The prospect that staff currently on furlough may not want to return to the business is a big concern for William Lees-Jones, managing director at brewer and pub operator JW Lees.

He told Peter Martin, host of MCA’s The Conversation earlier this week that alongside the issues of lack of footfall, and rent-related debt, the big worry for him is that there is going to be a lack of talent when JW Lees does come to reopen its estate.

“The one thing I don’t want to hear is managers saying they have had to bring in agency chefs because the chefs we have been paying furlough to have all decided to go home,” he said. He fears that some workers on furlough will have found alternative jobs in the year they have not been working in the pubs. “That for me is going to be the next big challenge that we will all face,” he said.
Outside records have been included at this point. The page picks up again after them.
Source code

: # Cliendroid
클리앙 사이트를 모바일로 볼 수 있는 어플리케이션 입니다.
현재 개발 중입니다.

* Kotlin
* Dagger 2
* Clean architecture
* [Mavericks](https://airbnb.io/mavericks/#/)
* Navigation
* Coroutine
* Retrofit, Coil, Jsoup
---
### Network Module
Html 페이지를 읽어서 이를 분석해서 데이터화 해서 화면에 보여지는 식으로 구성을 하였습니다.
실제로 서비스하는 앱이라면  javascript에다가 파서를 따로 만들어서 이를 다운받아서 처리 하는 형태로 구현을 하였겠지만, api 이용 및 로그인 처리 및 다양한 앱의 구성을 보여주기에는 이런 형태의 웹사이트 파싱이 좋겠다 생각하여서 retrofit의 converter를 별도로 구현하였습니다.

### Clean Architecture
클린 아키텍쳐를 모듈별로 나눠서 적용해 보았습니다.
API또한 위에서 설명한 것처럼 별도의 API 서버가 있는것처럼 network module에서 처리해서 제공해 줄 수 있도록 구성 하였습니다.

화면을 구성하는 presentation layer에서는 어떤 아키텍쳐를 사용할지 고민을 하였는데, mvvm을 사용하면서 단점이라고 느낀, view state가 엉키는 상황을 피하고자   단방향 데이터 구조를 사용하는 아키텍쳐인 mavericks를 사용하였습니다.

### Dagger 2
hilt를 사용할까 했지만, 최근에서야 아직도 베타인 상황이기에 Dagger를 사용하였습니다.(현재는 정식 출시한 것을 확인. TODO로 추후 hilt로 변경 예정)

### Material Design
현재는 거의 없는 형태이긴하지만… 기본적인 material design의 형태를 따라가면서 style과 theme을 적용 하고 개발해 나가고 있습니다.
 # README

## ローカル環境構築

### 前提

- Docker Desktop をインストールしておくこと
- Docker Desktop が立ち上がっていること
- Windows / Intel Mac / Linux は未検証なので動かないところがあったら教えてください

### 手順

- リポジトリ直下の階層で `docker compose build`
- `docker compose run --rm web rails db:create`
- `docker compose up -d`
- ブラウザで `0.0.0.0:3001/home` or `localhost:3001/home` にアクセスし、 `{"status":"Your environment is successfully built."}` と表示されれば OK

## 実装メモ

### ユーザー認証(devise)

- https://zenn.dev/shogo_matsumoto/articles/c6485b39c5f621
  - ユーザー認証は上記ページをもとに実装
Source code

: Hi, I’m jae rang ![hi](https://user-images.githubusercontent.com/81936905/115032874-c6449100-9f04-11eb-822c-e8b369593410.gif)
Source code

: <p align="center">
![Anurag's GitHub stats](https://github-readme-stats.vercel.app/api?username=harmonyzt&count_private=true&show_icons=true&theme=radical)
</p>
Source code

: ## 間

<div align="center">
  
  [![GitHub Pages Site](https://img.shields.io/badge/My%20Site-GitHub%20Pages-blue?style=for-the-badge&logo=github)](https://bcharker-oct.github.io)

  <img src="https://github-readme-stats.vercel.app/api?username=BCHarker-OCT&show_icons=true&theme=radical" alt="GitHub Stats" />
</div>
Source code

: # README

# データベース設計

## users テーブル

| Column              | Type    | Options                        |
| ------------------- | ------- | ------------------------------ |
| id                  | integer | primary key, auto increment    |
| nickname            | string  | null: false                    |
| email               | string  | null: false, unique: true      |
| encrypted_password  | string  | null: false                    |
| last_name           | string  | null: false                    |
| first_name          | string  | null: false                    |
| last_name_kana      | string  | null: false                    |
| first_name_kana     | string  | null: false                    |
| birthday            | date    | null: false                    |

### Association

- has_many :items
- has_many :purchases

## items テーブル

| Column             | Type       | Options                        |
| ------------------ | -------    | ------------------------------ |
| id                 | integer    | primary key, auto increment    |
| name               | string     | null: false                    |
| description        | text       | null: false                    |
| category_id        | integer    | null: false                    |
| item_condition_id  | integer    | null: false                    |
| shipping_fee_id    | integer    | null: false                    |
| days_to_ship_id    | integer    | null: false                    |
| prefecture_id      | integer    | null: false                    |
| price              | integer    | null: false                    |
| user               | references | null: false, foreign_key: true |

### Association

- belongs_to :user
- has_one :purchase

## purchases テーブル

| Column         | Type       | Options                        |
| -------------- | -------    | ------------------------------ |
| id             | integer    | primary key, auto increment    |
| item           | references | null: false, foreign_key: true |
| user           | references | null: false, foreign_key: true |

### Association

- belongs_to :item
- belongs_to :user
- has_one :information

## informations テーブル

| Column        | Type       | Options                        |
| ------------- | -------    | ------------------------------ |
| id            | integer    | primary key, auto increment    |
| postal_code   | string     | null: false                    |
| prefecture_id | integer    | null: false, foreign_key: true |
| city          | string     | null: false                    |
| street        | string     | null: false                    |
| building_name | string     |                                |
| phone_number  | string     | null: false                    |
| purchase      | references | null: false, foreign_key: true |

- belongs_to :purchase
Lees-Jones said the business would look to open about a third of its sites from 12 April. They will operate with a slimmed down menu; some will only operate from Thursday to Sunday and others will not open if it’s raining. They won’t be taking any reservations, and in a large number of sites they won’t be offering any food, he said.

“It’s an opportunity for managers to manage – those that are desperate and say they can do it without losing too much money have been given a lot of freedom,” he said. “The thing that’s terrifying is that for some of our biggest sites in town centres, we just don’t think there will be people in those town centres for those to work outside,” he added.

Lees-Jones said that while the business was in a precarious position when it came to its financial position, it took the view at the beginning of the pandemic that the one thing its pub partners didn’t want was a big mountain of debt, “so for as long as every pub has been closed they haven’t paid any rent at all – and nor should they”.